Óleo sobre lienzo, 35 x 40 cm.
Este campesino durmiendo se dirige a esa parte de mí que se revuelve frente a la urgencia y me insiste en lo imperativo de establecer una alianza sana con el tiempo, con el espacio, con el ahora – la necesidad de los ojos abiertos hacia el presente; si no, ¿cómo podremos fundar el futuro?-. Despojados de lo que se impone debería ser fácil asumir que los días han de ser simples, que el reloj no insiste con su tictac en la vida acelerada. Por eso abrazo a mi hija en nuestra cocina -donde dejamos levar las masas- y, como quien baila lento, le he dicho ‘escucha el reloj, ese sonido, esto es el ritmo, uno debe vivir y moverse siempre al compás’. Hay que habitar, hay que cuidar, hay que parar.

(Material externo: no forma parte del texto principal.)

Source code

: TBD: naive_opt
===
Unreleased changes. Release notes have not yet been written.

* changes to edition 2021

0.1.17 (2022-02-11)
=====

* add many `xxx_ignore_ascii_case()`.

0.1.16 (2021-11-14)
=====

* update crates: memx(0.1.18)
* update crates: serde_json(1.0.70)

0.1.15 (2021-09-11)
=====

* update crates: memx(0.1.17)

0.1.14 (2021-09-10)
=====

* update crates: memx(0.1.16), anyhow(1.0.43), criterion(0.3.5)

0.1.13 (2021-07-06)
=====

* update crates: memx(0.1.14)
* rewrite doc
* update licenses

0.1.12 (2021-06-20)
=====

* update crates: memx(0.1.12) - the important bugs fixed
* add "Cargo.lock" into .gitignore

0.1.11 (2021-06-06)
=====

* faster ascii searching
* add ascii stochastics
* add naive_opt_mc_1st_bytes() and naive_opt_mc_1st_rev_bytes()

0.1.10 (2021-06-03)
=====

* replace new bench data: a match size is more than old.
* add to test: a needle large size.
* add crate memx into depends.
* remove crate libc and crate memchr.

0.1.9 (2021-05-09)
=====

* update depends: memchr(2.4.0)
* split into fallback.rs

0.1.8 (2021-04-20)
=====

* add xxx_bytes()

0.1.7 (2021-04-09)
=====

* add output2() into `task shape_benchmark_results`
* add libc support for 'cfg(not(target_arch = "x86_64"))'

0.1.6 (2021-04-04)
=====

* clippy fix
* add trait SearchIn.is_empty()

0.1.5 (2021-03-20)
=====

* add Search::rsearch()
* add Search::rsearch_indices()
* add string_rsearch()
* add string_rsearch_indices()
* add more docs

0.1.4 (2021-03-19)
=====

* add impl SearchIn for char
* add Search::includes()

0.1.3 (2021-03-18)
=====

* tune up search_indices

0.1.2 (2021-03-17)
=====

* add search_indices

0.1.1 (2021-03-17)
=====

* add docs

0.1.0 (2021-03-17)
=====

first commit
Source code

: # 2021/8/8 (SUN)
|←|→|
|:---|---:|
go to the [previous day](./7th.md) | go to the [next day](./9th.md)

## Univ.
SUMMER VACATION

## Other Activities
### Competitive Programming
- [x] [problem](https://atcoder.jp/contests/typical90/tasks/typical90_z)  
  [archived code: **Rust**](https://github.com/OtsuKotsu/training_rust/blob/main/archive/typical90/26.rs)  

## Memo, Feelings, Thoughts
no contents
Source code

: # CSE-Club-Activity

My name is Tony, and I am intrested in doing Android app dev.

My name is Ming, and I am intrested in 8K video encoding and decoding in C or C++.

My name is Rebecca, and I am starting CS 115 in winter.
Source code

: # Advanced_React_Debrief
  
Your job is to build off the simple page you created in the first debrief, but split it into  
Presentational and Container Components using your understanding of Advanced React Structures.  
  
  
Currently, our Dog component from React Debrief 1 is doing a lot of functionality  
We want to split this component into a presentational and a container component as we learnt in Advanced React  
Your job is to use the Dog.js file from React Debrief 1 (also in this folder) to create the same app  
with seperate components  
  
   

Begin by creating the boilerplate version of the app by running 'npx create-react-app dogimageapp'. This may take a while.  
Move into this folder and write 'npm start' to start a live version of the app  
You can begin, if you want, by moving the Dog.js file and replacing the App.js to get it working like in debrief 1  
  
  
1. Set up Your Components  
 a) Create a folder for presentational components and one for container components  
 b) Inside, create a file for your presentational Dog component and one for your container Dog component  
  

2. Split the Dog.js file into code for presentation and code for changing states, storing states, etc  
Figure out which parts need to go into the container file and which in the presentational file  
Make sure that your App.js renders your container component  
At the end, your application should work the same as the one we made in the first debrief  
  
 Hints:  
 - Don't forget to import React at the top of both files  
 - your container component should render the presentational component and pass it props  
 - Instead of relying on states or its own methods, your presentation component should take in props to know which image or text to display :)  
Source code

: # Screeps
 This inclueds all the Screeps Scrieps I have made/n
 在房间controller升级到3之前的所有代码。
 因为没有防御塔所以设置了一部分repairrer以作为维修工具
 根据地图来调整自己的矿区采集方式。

Quizá debamos reaprender, al mirar esta obra, cómo se tumba un cuerpo sobre la hierba. Porque el que cesa y se tumba sobre la hierba pone de manifiesto que existe el arte del saber esperar, que existe el arte del saber estar. En medio del ruido incesante, del tumulto bullicioso de la prisa y del aviso de la alarma o del claxon, es esencial ser capaz de escuchar algunos sonidos: el sonido del calor, el sonido del silencio, el sonido de la pausa.